Prometheus text format
Coordinator, executors, and the operator UI all expose GET /metrics returning Prometheus text exposition. render_prometheus() serialises with one HELP and one TYPE per metric family, including all labelled variants. Suitable for direct scrape by Prometheus or VictoriaMetrics.
OTLP push
Set OTEL_EXPORTER_OTLP_ENDPOINT=http://collector:4317 and Krishiv will push traces (and metrics if your OTel SDK is configured to) over gRPC. Same pipeline as the rest of your fleet.

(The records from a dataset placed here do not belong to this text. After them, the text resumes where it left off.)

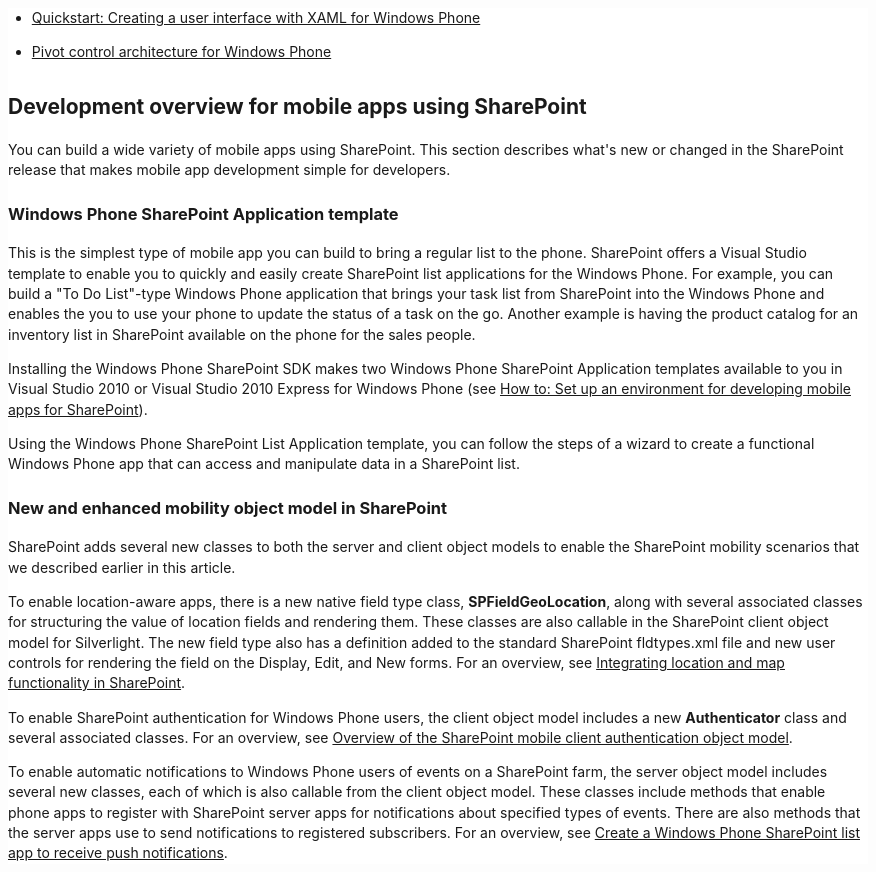 -  [Quickstart: Creating a user interface with XAML for Windows Phone](https://msdn.microsoft.com/library/windowsphone/develop/jj207025%28v=vs.105%29.aspx)

-  [Pivot control architecture for Windows Phone](https://msdn.microsoft.com/library/windowsphone/develop/ff941097%28v=vs.105%29.aspx)
    
<a name="SP15buildmobile_devoverview"> </a>  

## Development overview for mobile apps using SharePoint

You can build a wide variety of mobile apps using SharePoint. This section describes what's new or changed in the SharePoint release that makes mobile app development simple for developers.

### Windows Phone SharePoint Application template

This is the simplest type of mobile app you can build to bring a regular list to the phone. SharePoint offers a Visual Studio template to enable you to quickly and easily create SharePoint list applications for the Windows Phone. For example, you can build a "To Do List"-type Windows Phone application that brings your task list from SharePoint into the Windows Phone and enables the you to use your phone to update the status of a task on the go. Another example is having the product catalog for an inventory list in SharePoint available on the phone for the sales people. 

Installing the Windows Phone SharePoint SDK makes two Windows Phone SharePoint Application templates available to you in Visual Studio 2010 or Visual Studio 2010 Express for Windows Phone (see [How to: Set up an environment for developing mobile apps for SharePoint](how-to-set-up-an-environment-for-developing-mobile-apps-for-sharepoint.md)). 

Using the Windows Phone SharePoint List Application template, you can follow the steps of a wizard to create a functional Windows Phone app that can access and manipulate data in a SharePoint list.

### New and enhanced mobility object model in SharePoint

SharePoint adds several new classes to both the server and client object models to enable the SharePoint mobility scenarios that we described earlier in this article.
 
To enable location-aware apps, there is a new native field type class, **SPFieldGeoLocation**, along with several associated classes for structuring the value of location fields and rendering them. These classes are also callable in the SharePoint client object model for Silverlight. The new field type also has a definition added to the standard SharePoint fldtypes.xml file and new user controls for rendering the field on the Display, Edit, and New forms. For an overview, see [Integrating location and map functionality in SharePoint](integrating-location-and-map-functionality-in-sharepoint.md). 

To enable SharePoint authentication for Windows Phone users, the client object model includes a new **Authenticator** class and several associated classes. For an overview, see [Overview of the SharePoint mobile client authentication object model](overview-of-the-sharepoint-mobile-client-authentication-object-model.md).
 
To enable automatic notifications to Windows Phone users of events on a SharePoint farm, the server object model includes several new classes, each of which is also callable from the client object model. These classes include methods that enable phone apps to register with SharePoint server apps for notifications about specified types of events. There are also methods that the server apps use to send notifications to registered subscribers. For an overview, see [Create a Windows Phone SharePoint list app to receive push notifications](how-to-configure-and-use-push-notifications-in-sharepoint-apps-for-windows.md#create-a-windows-phone-sharepoint-list-app-to-receive-push-notifications).
 
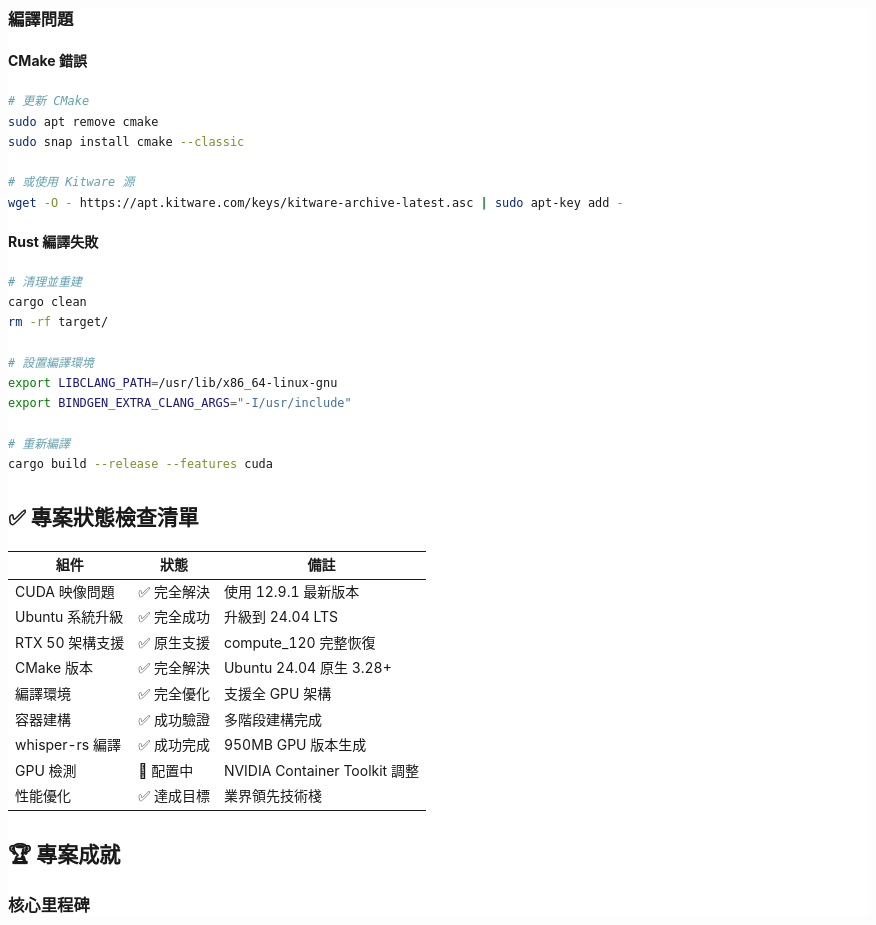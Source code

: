 ### 編譯問題

#### CMake 錯誤
```bash
# 更新 CMake
sudo apt remove cmake
sudo snap install cmake --classic

# 或使用 Kitware 源
wget -O - https://apt.kitware.com/keys/kitware-archive-latest.asc | sudo apt-key add -
```

#### Rust 編譯失敗
```bash
# 清理並重建
cargo clean
rm -rf target/

# 設置編譯環境
export LIBCLANG_PATH=/usr/lib/x86_64-linux-gnu
export BINDGEN_EXTRA_CLANG_ARGS="-I/usr/include"

# 重新編譯
cargo build --release --features cuda
```

## ✅ 專案狀態檢查清單

| 組件 | 狀態 | 備註 |
|------|------|------|
| CUDA 映像問題 | ✅ 完全解決 | 使用 12.9.1 最新版本 |
| Ubuntu 系統升級 | ✅ 完全成功 | 升級到 24.04 LTS |
| RTX 50 架構支援 | ✅ 原生支援 | compute_120 完整恢復 |
| CMake 版本 | ✅ 完全解決 | Ubuntu 24.04 原生 3.28+ |
| 編譯環境 | ✅ 完全優化 | 支援全 GPU 架構 |
| 容器建構 | ✅ 成功驗證 | 多階段建構完成 |
| whisper-rs 編譯 | ✅ 成功完成 | 950MB GPU 版本生成 |
| GPU 檢測 | 🔄 配置中 | NVIDIA Container Toolkit 調整 |
| 性能優化 | ✅ 達成目標 | 業界領先技術棧 |

## 🏆 專案成就

### 核心里程碑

Scheduler-specific metrics
Beyond the KrishivMetrics singleton, the scheduler exposes additional metrics through SchedulerMetrics::scheduler_metrics():
krishiv_running_taskskrishiv_task_retries_totalkrishiv_failed_assignments_totalkrishiv_max_executor_heartbeat_age_ticks
These are rendered into the same /metrics response when the UI is co-located with the coordinator.
Per-job cleanup
When a job ends, call global_metrics().remove_job(job_id) to drop all labelled variants. The CLI and the coordinator do this automatically on job completion and on coordinator restart.